Task item:
The job is to find each line in the entries holding the string "level" and copy that line.

** Supplied information follows **

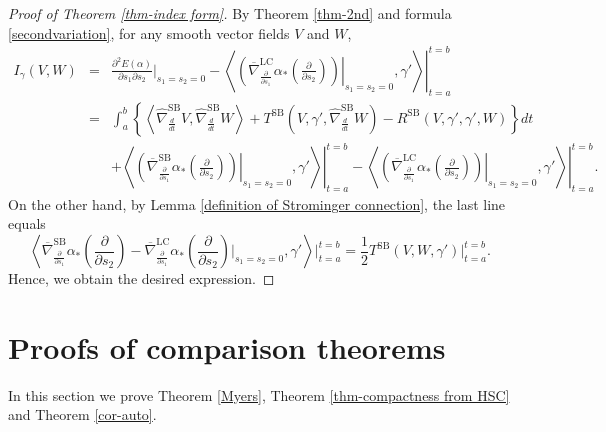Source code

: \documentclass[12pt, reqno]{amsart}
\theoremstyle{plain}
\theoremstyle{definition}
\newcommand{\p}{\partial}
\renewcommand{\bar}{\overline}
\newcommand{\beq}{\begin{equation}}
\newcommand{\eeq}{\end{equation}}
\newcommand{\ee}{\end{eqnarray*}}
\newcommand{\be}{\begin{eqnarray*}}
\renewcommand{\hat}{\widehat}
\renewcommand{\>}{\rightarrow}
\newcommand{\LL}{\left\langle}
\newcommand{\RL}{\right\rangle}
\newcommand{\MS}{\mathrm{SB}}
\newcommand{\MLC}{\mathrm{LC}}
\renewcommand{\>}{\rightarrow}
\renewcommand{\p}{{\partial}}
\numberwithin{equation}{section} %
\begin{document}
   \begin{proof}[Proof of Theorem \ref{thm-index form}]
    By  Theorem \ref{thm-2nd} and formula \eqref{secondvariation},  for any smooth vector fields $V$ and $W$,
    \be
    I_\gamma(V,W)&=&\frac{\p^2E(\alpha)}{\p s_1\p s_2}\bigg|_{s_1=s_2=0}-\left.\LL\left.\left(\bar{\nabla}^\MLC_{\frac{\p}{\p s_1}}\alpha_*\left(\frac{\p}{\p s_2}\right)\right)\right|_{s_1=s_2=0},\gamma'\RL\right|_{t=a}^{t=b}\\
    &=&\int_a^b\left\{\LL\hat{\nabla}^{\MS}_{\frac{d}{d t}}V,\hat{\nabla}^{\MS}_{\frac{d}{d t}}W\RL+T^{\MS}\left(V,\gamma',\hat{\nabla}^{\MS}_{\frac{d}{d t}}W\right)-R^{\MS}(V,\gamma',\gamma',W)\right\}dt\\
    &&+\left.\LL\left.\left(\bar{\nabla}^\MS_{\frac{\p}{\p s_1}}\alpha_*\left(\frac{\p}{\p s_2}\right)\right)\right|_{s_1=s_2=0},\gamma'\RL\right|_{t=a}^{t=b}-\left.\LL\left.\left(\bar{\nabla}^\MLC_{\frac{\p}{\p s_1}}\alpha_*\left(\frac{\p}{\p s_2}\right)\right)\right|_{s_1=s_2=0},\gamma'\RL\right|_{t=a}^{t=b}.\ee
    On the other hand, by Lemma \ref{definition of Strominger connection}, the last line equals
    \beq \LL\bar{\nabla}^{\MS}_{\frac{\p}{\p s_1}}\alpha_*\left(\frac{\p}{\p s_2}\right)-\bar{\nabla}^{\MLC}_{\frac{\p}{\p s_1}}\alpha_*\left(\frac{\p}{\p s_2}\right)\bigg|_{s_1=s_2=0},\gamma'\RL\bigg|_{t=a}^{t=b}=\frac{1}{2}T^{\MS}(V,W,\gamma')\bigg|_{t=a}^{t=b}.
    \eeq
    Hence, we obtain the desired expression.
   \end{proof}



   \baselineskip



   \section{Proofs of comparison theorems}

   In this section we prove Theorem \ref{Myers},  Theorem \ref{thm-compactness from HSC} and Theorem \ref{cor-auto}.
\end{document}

** End of Supplied information **
** Supplied information follows **

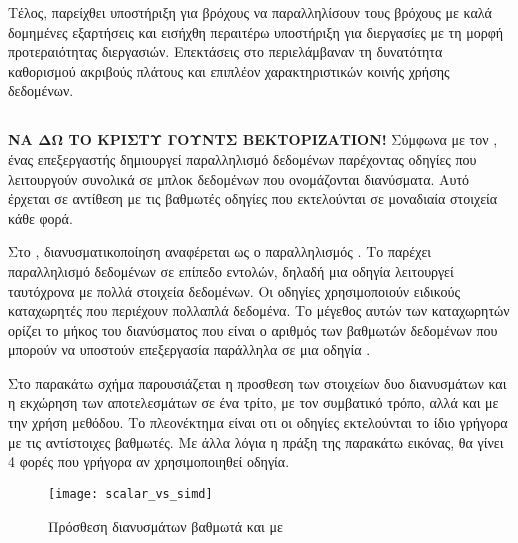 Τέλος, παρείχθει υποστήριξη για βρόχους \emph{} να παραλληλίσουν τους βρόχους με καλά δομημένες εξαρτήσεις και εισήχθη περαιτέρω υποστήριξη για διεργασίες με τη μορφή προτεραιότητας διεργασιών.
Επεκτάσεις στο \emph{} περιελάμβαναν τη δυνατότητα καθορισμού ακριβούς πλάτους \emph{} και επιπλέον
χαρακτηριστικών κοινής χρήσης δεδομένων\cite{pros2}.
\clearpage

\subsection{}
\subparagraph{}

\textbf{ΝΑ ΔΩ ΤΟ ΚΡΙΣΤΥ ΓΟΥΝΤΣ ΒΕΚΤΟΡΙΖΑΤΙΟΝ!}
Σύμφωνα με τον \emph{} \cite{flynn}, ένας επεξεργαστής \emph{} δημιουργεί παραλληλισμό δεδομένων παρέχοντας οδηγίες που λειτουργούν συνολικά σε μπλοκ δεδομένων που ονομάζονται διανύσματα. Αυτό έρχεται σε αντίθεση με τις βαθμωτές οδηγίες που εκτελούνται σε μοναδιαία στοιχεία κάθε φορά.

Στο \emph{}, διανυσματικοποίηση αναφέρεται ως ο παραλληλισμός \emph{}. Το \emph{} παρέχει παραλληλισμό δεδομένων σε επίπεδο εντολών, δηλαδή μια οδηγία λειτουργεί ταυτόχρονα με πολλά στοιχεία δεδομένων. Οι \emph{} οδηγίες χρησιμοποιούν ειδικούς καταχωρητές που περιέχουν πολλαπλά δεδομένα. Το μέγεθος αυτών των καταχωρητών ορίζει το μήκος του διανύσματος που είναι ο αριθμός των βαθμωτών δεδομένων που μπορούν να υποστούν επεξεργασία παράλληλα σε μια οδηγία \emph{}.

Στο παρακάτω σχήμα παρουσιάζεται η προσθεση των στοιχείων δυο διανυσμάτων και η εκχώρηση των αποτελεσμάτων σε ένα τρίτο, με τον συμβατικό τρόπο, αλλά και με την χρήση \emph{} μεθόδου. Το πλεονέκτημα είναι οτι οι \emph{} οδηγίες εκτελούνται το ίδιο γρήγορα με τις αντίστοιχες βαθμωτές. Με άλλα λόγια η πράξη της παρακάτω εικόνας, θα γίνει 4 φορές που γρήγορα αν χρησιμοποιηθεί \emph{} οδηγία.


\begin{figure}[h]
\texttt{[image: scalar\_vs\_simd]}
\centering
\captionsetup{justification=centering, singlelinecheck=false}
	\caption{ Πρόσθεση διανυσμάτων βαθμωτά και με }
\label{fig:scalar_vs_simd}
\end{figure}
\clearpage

** End of Supplied information **
** Supplied information follows **

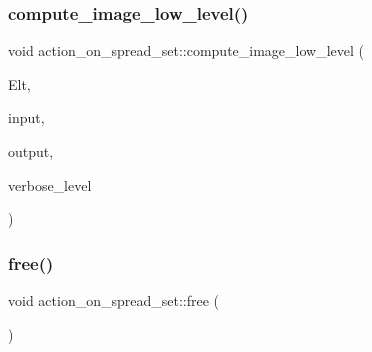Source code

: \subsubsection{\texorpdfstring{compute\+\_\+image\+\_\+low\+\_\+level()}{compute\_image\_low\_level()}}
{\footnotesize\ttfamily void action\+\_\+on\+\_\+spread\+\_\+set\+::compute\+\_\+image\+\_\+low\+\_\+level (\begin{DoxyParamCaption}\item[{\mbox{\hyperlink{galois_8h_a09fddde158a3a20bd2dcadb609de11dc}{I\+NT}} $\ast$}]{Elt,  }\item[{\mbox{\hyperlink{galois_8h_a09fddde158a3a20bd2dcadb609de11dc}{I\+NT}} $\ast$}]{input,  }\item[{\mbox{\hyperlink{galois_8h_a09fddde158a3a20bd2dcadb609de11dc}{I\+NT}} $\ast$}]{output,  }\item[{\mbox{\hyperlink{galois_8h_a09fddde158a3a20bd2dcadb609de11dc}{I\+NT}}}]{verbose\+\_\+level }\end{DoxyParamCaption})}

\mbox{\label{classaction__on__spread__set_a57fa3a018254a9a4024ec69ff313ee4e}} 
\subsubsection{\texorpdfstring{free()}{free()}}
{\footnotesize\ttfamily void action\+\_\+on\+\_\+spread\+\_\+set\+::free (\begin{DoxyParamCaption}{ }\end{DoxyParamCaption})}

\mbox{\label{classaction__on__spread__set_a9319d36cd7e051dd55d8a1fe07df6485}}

** End of Supplied information **

Exercise response:
: \subsubsection{\texorpdfstring{compute\+\_\+image\+\_\+low\+\_\+level()}{compute\_image\_low\_level()}}
{\footnotesize\ttfamily void action\+\_\+on\+\_\+spread\+\_\+set\+::compute\+\_\+image\+\_\+low\+\_\+level (\begin{DoxyParamCaption}\item[{\mbox{\hyperlink{galois_8h_a09fddde158a3a20bd2dcadb609de11dc}{I\+NT}} $\ast$}]{Elt,  }\item[{\mbox{\hyperlink{galois_8h_a09fddde158a3a20bd2dcadb609de11dc}{I\+NT}} $\ast$}]{input,  }\item[{\mbox{\hyperlink{galois_8h_a09fddde158a3a20bd2dcadb609de11dc}{I\+NT}} $\ast$}]{output,  }\item[{\mbox{\hyperlink{galois_8h_a09fddde158a3a20bd2dcadb609de11dc}{I\+NT}}}]{verbose\+\_\+level }\end{DoxyParamCaption})}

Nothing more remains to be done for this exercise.